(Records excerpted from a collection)
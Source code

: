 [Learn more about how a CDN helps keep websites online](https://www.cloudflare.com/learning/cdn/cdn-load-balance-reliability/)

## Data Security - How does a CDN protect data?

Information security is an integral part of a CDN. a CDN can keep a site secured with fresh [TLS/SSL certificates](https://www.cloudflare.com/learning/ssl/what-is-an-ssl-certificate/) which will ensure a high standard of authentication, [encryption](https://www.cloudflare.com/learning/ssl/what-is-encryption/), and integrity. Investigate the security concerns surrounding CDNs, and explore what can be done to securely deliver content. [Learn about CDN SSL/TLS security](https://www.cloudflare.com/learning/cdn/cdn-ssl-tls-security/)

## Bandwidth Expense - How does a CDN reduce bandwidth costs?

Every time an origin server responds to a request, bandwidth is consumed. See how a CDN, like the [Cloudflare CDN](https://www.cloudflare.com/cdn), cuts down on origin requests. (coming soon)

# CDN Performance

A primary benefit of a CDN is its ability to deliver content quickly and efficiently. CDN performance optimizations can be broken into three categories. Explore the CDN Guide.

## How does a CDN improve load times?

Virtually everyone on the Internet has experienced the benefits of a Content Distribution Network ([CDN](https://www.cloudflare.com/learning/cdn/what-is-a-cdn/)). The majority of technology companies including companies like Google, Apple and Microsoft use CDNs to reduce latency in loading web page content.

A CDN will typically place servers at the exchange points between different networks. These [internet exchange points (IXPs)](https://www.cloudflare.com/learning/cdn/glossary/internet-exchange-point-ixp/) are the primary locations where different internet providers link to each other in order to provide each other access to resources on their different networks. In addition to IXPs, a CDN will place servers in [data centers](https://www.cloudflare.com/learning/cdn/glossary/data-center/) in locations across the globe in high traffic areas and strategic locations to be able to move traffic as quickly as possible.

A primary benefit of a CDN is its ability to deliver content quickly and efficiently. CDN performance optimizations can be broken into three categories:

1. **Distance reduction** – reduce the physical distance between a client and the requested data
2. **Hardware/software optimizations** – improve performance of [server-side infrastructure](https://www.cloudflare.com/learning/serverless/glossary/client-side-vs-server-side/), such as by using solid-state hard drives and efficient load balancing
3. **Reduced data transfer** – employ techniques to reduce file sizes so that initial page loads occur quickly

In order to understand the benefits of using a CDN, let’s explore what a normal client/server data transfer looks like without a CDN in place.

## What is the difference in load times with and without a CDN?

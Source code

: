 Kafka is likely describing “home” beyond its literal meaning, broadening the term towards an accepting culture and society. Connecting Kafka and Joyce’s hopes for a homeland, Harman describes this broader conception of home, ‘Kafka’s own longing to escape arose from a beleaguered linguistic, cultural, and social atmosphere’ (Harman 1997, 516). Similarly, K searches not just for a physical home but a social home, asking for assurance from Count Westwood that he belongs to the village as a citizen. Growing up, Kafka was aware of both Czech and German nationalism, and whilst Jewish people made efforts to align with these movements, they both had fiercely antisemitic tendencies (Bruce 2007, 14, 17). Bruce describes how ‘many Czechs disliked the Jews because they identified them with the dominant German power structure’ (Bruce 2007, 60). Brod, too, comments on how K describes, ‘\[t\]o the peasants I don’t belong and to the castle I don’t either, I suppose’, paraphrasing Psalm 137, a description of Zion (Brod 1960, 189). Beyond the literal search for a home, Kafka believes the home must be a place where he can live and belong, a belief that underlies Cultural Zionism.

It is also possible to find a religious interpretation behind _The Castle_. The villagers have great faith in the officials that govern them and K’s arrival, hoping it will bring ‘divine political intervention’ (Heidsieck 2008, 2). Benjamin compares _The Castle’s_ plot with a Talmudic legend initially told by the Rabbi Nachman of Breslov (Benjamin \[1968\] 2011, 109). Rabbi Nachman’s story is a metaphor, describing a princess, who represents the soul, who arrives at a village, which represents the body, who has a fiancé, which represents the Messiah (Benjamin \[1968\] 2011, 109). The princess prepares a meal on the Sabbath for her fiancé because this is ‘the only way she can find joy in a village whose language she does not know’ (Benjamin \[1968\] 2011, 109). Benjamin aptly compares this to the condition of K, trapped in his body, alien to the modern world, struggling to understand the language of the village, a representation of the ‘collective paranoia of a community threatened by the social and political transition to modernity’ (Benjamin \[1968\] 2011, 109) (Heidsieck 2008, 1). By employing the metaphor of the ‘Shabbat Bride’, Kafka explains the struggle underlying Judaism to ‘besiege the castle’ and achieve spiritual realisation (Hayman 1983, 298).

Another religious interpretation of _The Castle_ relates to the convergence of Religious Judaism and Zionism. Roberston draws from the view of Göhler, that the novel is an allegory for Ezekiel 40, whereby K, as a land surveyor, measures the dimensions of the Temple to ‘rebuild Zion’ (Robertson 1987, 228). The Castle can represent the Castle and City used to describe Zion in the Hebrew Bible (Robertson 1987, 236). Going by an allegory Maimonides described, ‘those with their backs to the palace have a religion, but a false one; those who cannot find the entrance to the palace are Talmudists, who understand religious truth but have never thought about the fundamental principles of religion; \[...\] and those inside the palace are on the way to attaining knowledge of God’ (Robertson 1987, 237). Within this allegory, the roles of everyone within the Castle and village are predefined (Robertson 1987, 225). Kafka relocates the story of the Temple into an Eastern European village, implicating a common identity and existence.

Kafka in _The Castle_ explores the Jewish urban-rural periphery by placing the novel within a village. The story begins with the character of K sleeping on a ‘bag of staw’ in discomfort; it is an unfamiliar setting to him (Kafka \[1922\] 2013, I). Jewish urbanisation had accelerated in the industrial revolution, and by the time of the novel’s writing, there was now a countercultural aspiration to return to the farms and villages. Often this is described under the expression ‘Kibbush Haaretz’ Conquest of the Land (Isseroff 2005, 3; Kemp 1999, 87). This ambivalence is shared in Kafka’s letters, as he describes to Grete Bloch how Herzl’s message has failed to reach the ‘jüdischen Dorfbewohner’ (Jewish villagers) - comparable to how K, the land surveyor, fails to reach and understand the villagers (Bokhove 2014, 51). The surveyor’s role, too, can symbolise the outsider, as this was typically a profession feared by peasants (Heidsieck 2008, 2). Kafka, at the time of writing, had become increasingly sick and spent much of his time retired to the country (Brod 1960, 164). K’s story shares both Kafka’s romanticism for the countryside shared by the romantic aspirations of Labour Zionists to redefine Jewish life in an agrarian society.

### WHAT THE EXERCISE ASKS
Write every record out again, letter for letter.

### ANSWER FOR THIS EXERCISE
Source code

: [Learn more about how a CDN helps keep websites online](https://www.cloudflare.com/learning/cdn/cdn-load-balance-reliability/)

## Data Security - How does a CDN protect data?

Information security is an integral part of a CDN. a CDN can keep a site secured with fresh [TLS/SSL certificates](https://www.cloudflare.com/learning/ssl/what-is-an-ssl-certificate/) which will ensure a high standard of authentication, [encryption](https://www.cloudflare.com/learning/ssl/what-is-encryption/), and integrity. Investigate the security concerns surrounding CDNs, and explore what can be done to securely deliver content. [Learn about CDN SSL/TLS security](https://www.cloudflare.com/learning/cdn/cdn-ssl-tls-security/)

## Bandwidth Expense - How does a CDN reduce bandwidth costs?

Every time an origin server responds to a request, bandwidth is consumed. See how a CDN, like the [Cloudflare CDN](https://www.cloudflare.com/cdn), cuts down on origin requests. (coming soon)

# CDN Performance

A primary benefit of a CDN is its ability to deliver content quickly and efficiently. CDN performance optimizations can be broken into three categories. Explore the CDN Guide.

## How does a CDN improve load times?

Virtually everyone on the Internet has experienced the benefits of a Content Distribution Network ([CDN](https://www.cloudflare.com/learning/cdn/what-is-a-cdn/)). The majority of technology companies including companies like Google, Apple and Microsoft use CDNs to reduce latency in loading web page content.

A CDN will typically place servers at the exchange points between different networks. These [internet exchange points (IXPs)](https://www.cloudflare.com/learning/cdn/glossary/internet-exchange-point-ixp/) are the primary locations where different internet providers link to each other in order to provide each other access to resources on their different networks. In addition to IXPs, a CDN will place servers in [data centers](https://www.cloudflare.com/learning/cdn/glossary/data-center/) in locations across the globe in high traffic areas and strategic locations to be able to move traffic as quickly as possible.

A primary benefit of a CDN is its ability to deliver content quickly and efficiently. CDN performance optimizations can be broken into three categories:

1. **Distance reduction** – reduce the physical distance between a client and the requested data
2. **Hardware/software optimizations** – improve performance of [server-side infrastructure](https://www.cloudflare.com/learning/serverless/glossary/client-side-vs-server-side/), such as by using solid-state hard drives and efficient load balancing
3. **Reduced data transfer** – employ techniques to reduce file sizes so that initial page loads occur quickly

In order to understand the benefits of using a CDN, let’s explore what a normal client/server data transfer looks like without a CDN in place.

## What is the difference in load times with and without a CDN?

Source code

: Kafka is likely describing “home” beyond its literal meaning, broadening the term towards an accepting culture and society. Connecting Kafka and Joyce’s hopes for a homeland, Harman describes this broader conception of home, ‘Kafka’s own longing to escape arose from a beleaguered linguistic, cultural, and social atmosphere’ (Harman 1997, 516). Similarly, K searches not just for a physical home but a social home, asking for assurance from Count Westwood that he belongs to the village as a citizen. Growing up, Kafka was aware of both Czech and German nationalism, and whilst Jewish people made efforts to align with these movements, they both had fiercely antisemitic tendencies (Bruce 2007, 14, 17). Bruce describes how ‘many Czechs disliked the Jews because they identified them with the dominant German power structure’ (Bruce 2007, 60). Brod, too, comments on how K describes, ‘\[t\]o the peasants I don’t belong and to the castle I don’t either, I suppose’, paraphrasing Psalm 137, a description of Zion (Brod 1960, 189). Beyond the literal search for a home, Kafka believes the home must be a place where he can live and belong, a belief that underlies Cultural Zionism.

It is also possible to find a religious interpretation behind _The Castle_. The villagers have great faith in the officials that govern them and K’s arrival, hoping it will bring ‘divine political intervention’ (Heidsieck 2008, 2). Benjamin compares _The Castle’s_ plot with a Talmudic legend initially told by the Rabbi Nachman of Breslov (Benjamin \[1968\] 2011, 109). Rabbi Nachman’s story is a metaphor, describing a princess, who represents the soul, who arrives at a village, which represents the body, who has a fiancé, which represents the Messiah (Benjamin \[1968\] 2011, 109). The princess prepares a meal on the Sabbath for her fiancé because this is ‘the only way she can find joy in a village whose language she does not know’ (Benjamin \[1968\] 2011, 109). Benjamin aptly compares this to the condition of K, trapped in his body, alien to the modern world, struggling to understand the language of the village, a representation of the ‘collective paranoia of a community threatened by the social and political transition to modernity’ (Benjamin \[1968\] 2011, 109) (Heidsieck 2008, 1). By employing the metaphor of the ‘Shabbat Bride’, Kafka explains the struggle underlying Judaism to ‘besiege the castle’ and achieve spiritual realisation (Hayman 1983, 298).

Another religious interpretation of _The Castle_ relates to the convergence of Religious Judaism and Zionism. Roberston draws from the view of Göhler, that the novel is an allegory for Ezekiel 40, whereby K, as a land surveyor, measures the dimensions of the Temple to ‘rebuild Zion’ (Robertson 1987, 228). The Castle can represent the Castle and City used to describe Zion in the Hebrew Bible (Robertson 1987, 236). Going by an allegory Maimonides described, ‘those with their backs to the palace have a religion, but a false one; those who cannot find the entrance to the palace are Talmudists, who understand religious truth but have never thought about the fundamental principles of religion; \[...\] and those inside the palace are on the way to attaining knowledge of God’ (Robertson 1987, 237). Within this allegory, the roles of everyone within the Castle and village are predefined (Robertson 1987, 225). Kafka relocates the story of the Temple into an Eastern European village, implicating a common identity and existence.

Kafka in _The Castle_ explores the Jewish urban-rural periphery by placing the novel within a village. The story begins with the character of K sleeping on a ‘bag of staw’ in discomfort; it is an unfamiliar setting to him (Kafka \[1922\] 2013, I). Jewish urbanisation had accelerated in the industrial revolution, and by the time of the novel’s writing, there was now a countercultural aspiration to return to the farms and villages. Often this is described under the expression ‘Kibbush Haaretz’ Conquest of the Land (Isseroff 2005, 3; Kemp 1999, 87). This ambivalence is shared in Kafka’s letters, as he describes to Grete Bloch how Herzl’s message has failed to reach the ‘jüdischen Dorfbewohner’ (Jewish villagers) - comparable to how K, the land surveyor, fails to reach and understand the villagers (Bokhove 2014, 51). The surveyor’s role, too, can symbolise the outsider, as this was typically a profession feared by peasants (Heidsieck 2008, 2). Kafka, at the time of writing, had become increasingly sick and spent much of his time retired to the country (Brod 1960, 164). K’s story shares both Kafka’s romanticism for the countryside shared by the romantic aspirations of Labour Zionists to redefine Jewish life in an agrarian society.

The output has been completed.